The Hindu editorial, entitled “Rising intolerance,” criticised the “crude use of state power against various sections including political opponents and the independent media”. The government had arrested opposition assembly members, suspended MPs from the assembly and subjected them to police harassment.

The “breach of privilege” charges were levelled against editor N. Ravi, executive editor Malini Parthasarathy, printer and publisher S. Rangarajan, Tamil Nadu bureau chief V. Jayanth and special correspondent Radha Venkatesan. The same sentence was imposed on S. Selvan, editor of the Dravida Munnetra Kazhakam (DMK) opposition party paper, Murasoli, for reproducing the Hindu editorial.
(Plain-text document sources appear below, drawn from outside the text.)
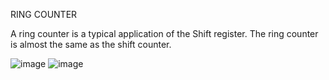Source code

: RING COUNTER

A ring counter is a typical application of the Shift register. The ring counter is almost the same as the shift counter. 

![image](https://github.com/user-attachments/assets/87d0ea26-440d-49d9-9089-0d8c76df929d)
![image](https://github.com/user-attachments/assets/db7a7f40-fc48-472a-af9e-15c18f325ec5)

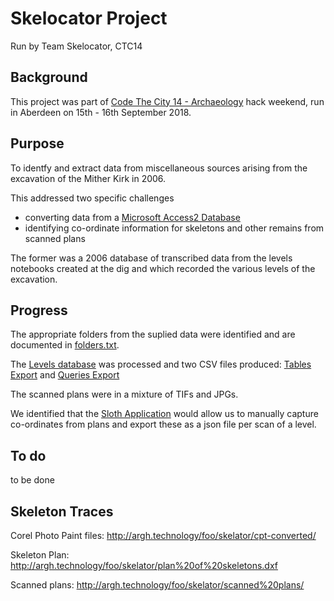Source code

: # Skelocator Project
Run by Team Skelocator, CTC14

## Background
This project was part of [Code The City 14 - Archaeology](https://github.com/CodeTheCity/ctc14) hack weekend, run in Aberdeen on 15th - 16th September 2018.

## Purpose
To identfy and extract data from miscellaneous sources arising from the excavation of the Mither Kirk in 2006.

This addressed two specific challenges 
- converting data from a [Microsoft Access2 Database](Levels.mdb)
- identifying co-ordinate information for skeletons and other remains from scanned plans

The former was a 2006 database of transcribed data from the levels notebooks created at the dig and which recorded the various levels of the excavation. 

## Progress
The appropriate folders from the suplied data were identified and are documented in [folders.txt](folders.txt).

The [Levels database](Levels.mdb) was processed and two CSV files produced: [Tables Export](Levels_Table_export.csv) and [Queries Export](Levels_query_export.csv)

The scanned plans were in a mixture of TIFs and JPGs. 

We identified that the [Sloth Application](https://github.com/cvhciKIT/sloth) would allow us to manually capture co-ordinates from plans and export these as a json file per scan of a level.




## To do

to be done

## Skeleton Traces

Corel Photo Paint files: http://argh.technology/foo/skelator/cpt-converted/

Skeleton Plan: http://argh.technology/foo/skelator/plan%20of%20skeletons.dxf

Scanned plans: http://argh.technology/foo/skelator/scanned%20plans/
None of the accused was even given the opportunity to argue the case against them. Assembly speaker K. Kalimuthu simply announced the decision to imprison them on November 7. The Tamil Nadu government immediately sent the police to capture the journalists, using methods befitting a military dictatorship. Police teams raided the Hindu and Murasoli offices in Madras (Chennai), demanding to search the premises. Staff at the Hindu gathered in a large group and started chanting slogans such as “Down with police harassment,” finally forcing a police retreat.
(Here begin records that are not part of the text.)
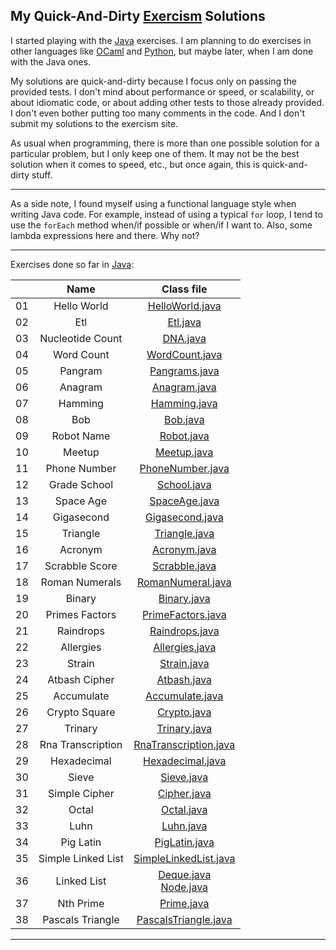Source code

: My Quick-And-Dirty [Exercism](http://exercism.io) Solutions
-----------------------------------------------------------

I started playing with the [Java](http://exercism.io/languages/java) exercises. I am planning to do exercises in other languages like [OCaml](http://exercism.io/languages/ocaml) and [Python](http://exercism.io/languages/python), but maybe later, when I am done with the Java ones.

My solutions are quick-and-dirty because I focus only on passing the provided tests. I don't mind about performance or speed, or scalability, or about idiomatic code, or about adding other tests to those already provided. I don't even bother putting too many comments in the code. And I don't submit my solutions to the exercism site.

As usual when programming, there is more than one possible solution for a particular problem, but I only keep one of them. It may not be the best solution when it comes to speed, etc., but once again, this is quick-and-dirty stuff.

---

As a side note, I found myself using a functional language style when writing Java code. For example, instead of using a typical `for` loop, I tend to use the `forEach` method when/if possible or when/if I want to. Also, some lambda expressions here and there. Why not?

---

Exercises done so far in [Java](./java):

| | Name | Class file
:--:|:----:|:----------:|
01 | Hello World        | [HelloWorld.java](./java/hello-world/src/main/java/HelloWorld.java)
02 | Etl                | [Etl.java](./java/etl/src/main/java/Etl.java)
03 | Nucleotide Count   | [DNA.java](./java/nucleotide-count/src/main/java/DNA.java)
04 | Word Count         | [WordCount.java](./java/word-count/src/main/java/WordCount.java)
05 | Pangram            | [Pangrams.java](./java/pangram/src/main/java/Pangrams.java)
06 | Anagram            | [Anagram.java](./java/anagram/src/main/java/Anagram.java)
07 | Hamming            | [Hamming.java](./java/hamming/src/main/java/Hamming.java)
08 | Bob                | [Bob.java](./java/bob/src/main/java/Bob.java)
09 | Robot Name         | [Robot.java](./java/robot-name/src/main/java/Robot.java)
10 | Meetup             | [Meetup.java](./java/meetup/src/main/java/Meetup.java)
11 | Phone Number       | [PhoneNumber.java](./java/phone-number/src/main/java/PhoneNumber.java)
12 | Grade School       | [School.java](./java/grade-school/src/main/java/School.java)
13 | Space Age          | [SpaceAge.java](./java/space-age/src/main/java/SpaceAge.java)
14 | Gigasecond         | [Gigasecond.java](./java/gigasecond/src/main/java/Gigasecond.java)
15 | Triangle           | [Triangle.java](./java/triangle/src/main/java/Triangle.java)
16 | Acronym            | [Acronym.java](./java/acronym/src/main/java/Acronym.java)
17 | Scrabble Score     | [Scrabble.java](./java/scrabble-score/src/main/java/Scrabble.java)
18 | Roman Numerals     | [RomanNumeral.java](./java/roman-numerals/src/main/java/RomanNumeral.java)
19 | Binary             | [Binary.java](./java/binary/src/main/java/Binary.java)
20 | Primes Factors     | [PrimeFactors.java](./java/prime-factors/src/main/java/PrimeFactors.java)
21 | Raindrops          | [Raindrops.java](./java/raindrops/src/main/java/Raindrops.java)
22 | Allergies          | [Allergies.java](./java/allergies/src/main/java/Allergies.java)
23 | Strain             | [Strain.java](./java/strain/src/main/java/Strain.java)
24 | Atbash Cipher      | [Atbash.java](./java/atbash-cipher/src/main/java/Atbash.java)
25 | Accumulate         | [Accumulate.java](./java/accumulate/src/main/java/Accumulate.java)
26 | Crypto Square      | [Crypto.java](./java/crypto-square/src/main/java/Crypto.java)
27 | Trinary            | [Trinary.java](./java/trinary/src/main/java/Trinary.java)
28 | Rna Transcription  | [RnaTranscription.java](./java/rna-transcription/src/main/java/RnaTranscription.java)
29 | Hexadecimal        | [Hexadecimal.java](./java/hexadecimal/src/main/java/Hexadecimal.java)
30 | Sieve              | [Sieve.java](./java/sieve/src/main/java/Sieve.java)
31 | Simple Cipher      | [Cipher.java](./java/simple-cipher/src/main/java/Cipher.java)
32 | Octal              | [Octal.java](./java/octal/src/main/java/Octal.java)
33 | Luhn               | [Luhn.java](./java/luhn/src/main/java/Luhn.java)
34 | Pig Latin          | [PigLatin.java](./java/pig-latin/src/main/java/PigLatin.java)
35 | Simple Linked List | [SimpleLinkedList.java](./java/simple-linked-list/src/main/java/SimpleLinkedList.java)
36 | Linked List        | [Deque.java](./java/linked-list/src/main/java/Deque.java) <br> [Node.java](./java/linked-list/src/main/java/Node.java)
37 | Nth Prime          | [Prime.java](./java/nth-prime/src/main/java/Prime.java)
38 | Pascals Triangle   | [PascalsTriangle.java](./java/pascals-triangle/src/main/java/PascalsTriangle.java)

---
Unable to find the sentenced journalists, who went into hiding to avoid arrests, a carload of police rushed to Bangalore, the capital of the neighbouring state of Karnataka, anticipating that they would attend the Hindu’s 125th anniversary celebration in that city. Police intercepted the car in which the Hindu editor-in-chief N. Ram and joint managing director N. Murali were travelling for the celebration.

Protests erupted in Tamil Nadu and throughout India. Journalists staged demonstrations, hunger strikes and launched a campaign of wearing black armbands. A large number of journalists assembled at the Press Club of India in Delhi to demand the withdrawal of the arrest orders.
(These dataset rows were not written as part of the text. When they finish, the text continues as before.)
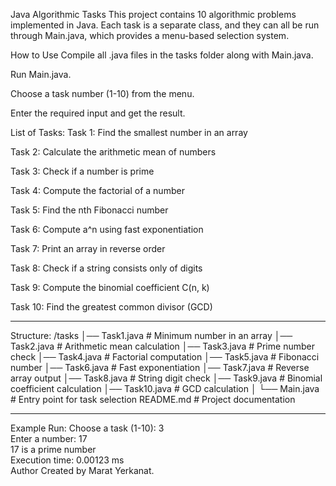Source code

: Java Algorithmic Tasks
This project contains 10 algorithmic problems implemented in Java. Each task is a separate class, and they can all be run through Main.java, which provides a menu-based selection system.

How to Use
Compile all .java files in the tasks folder along with Main.java.

Run Main.java.

Choose a task number (1-10) from the menu.

Enter the required input and get the result.

List of Tasks:
Task 1: Find the smallest number in an array

Task 2: Calculate the arithmetic mean of numbers

Task 3: Check if a number is prime

Task 4: Compute the factorial of a number

Task 5: Find the nth Fibonacci number

Task 6: Compute a^n using fast exponentiation

Task 7: Print an array in reverse order

Task 8: Check if a string consists only of digits

Task 9: Compute the binomial coefficient C(n, k)

Task 10: Find the greatest common divisor (GCD)


_______________________________________________________
Structure:
/tasks
│── Task1.java    # Minimum number in an array
│── Task2.java    # Arithmetic mean calculation
│── Task3.java    # Prime number check
│── Task4.java    # Factorial computation
│── Task5.java    # Fibonacci number
│── Task6.java    # Fast exponentiation
│── Task7.java    # Reverse array output
│── Task8.java    # String digit check
│── Task9.java    # Binomial coefficient calculation
│── Task10.java   # GCD calculation
│
└── Main.java     # Entry point for task selection
README.md         # Project documentation
_________________________________________________________
Example Run:
Choose a task (1-10): 3  
Enter a number: 17  
17 is a prime number  
Execution time: 0.00123 ms  
Author
Created by Marat Yerkanat.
Among those convening protests were the Madras journalists’ organisations, as well as the Andhra Pradesh Union of Working Journalists, the Visakhapatnam Journalists Forum, the Indore Press Club, the Madya Pradesh Press Club and the Mumbai Marathi Newspaper Association. International organisations, such as Reporters Without Borders, the World Association of Newspapers and the World Editors Forum, issued statements expressing concern. Reporters Without Borders and others condemned the jail terms as a blatant violation of the freedom of speech and liberty clauses of the Indian national constitution.

In the midst of these protests, on November 10 the Indian Supreme Court granted an application by the Hindu editor-in-Chief N. Ram, staying the punishments. However, determined to carry on the attack and intimidate the press, the Tamil Nadu government immediately filed libel cases against the Hindu journalists on the charges of defaming Jayalalithaa. Speaker Kalimuthu accused the media of “whipping up a totally unwarranted personal campaign against the Chief Minister”.

Jayalalithaa spearheads assault on Indian workers

Not surprisingly, the rest of the Indian media strongly opposed Jayalalithaa’s attack on the Hindu. The 125-year-old newspaper has impeccable establishment credentials and is part of a huge four-billion-rupee (about $US100 million) family-owned publication conglomerate. The Hindu has a reputation of exposing “excesses” by politicians in a country where graft and corruption are endemic.

Yet, the media has sought to attribute the attempted jailings to personal “vindictiveness”. The Hindustan Times wrote: “As her latest decision aimed at intimidating the press so that it refrains from criticising her shows, she has the mindset of a tin pot dictator which militates against the functioning of a democratic system.”

In reality, there has been a sweeping suppression of media criticism and democratic rights since Jayalalithaa took office in 2001, which cannot be explained as acts of petty tyranny. The Madras Union of Journalists, the Chennai Press Club and the Journalists Action Group have listed scores of government defamation cases that have been filed against the media. By March this year there had been five against the Hindu, seven against Dinakaran, five against the Statesman and seven against Dinamalar. Dinamani, Indian Express and Junior Vikatan faced two each. The latest libel suits mean that the Hindu now faces a total of 16.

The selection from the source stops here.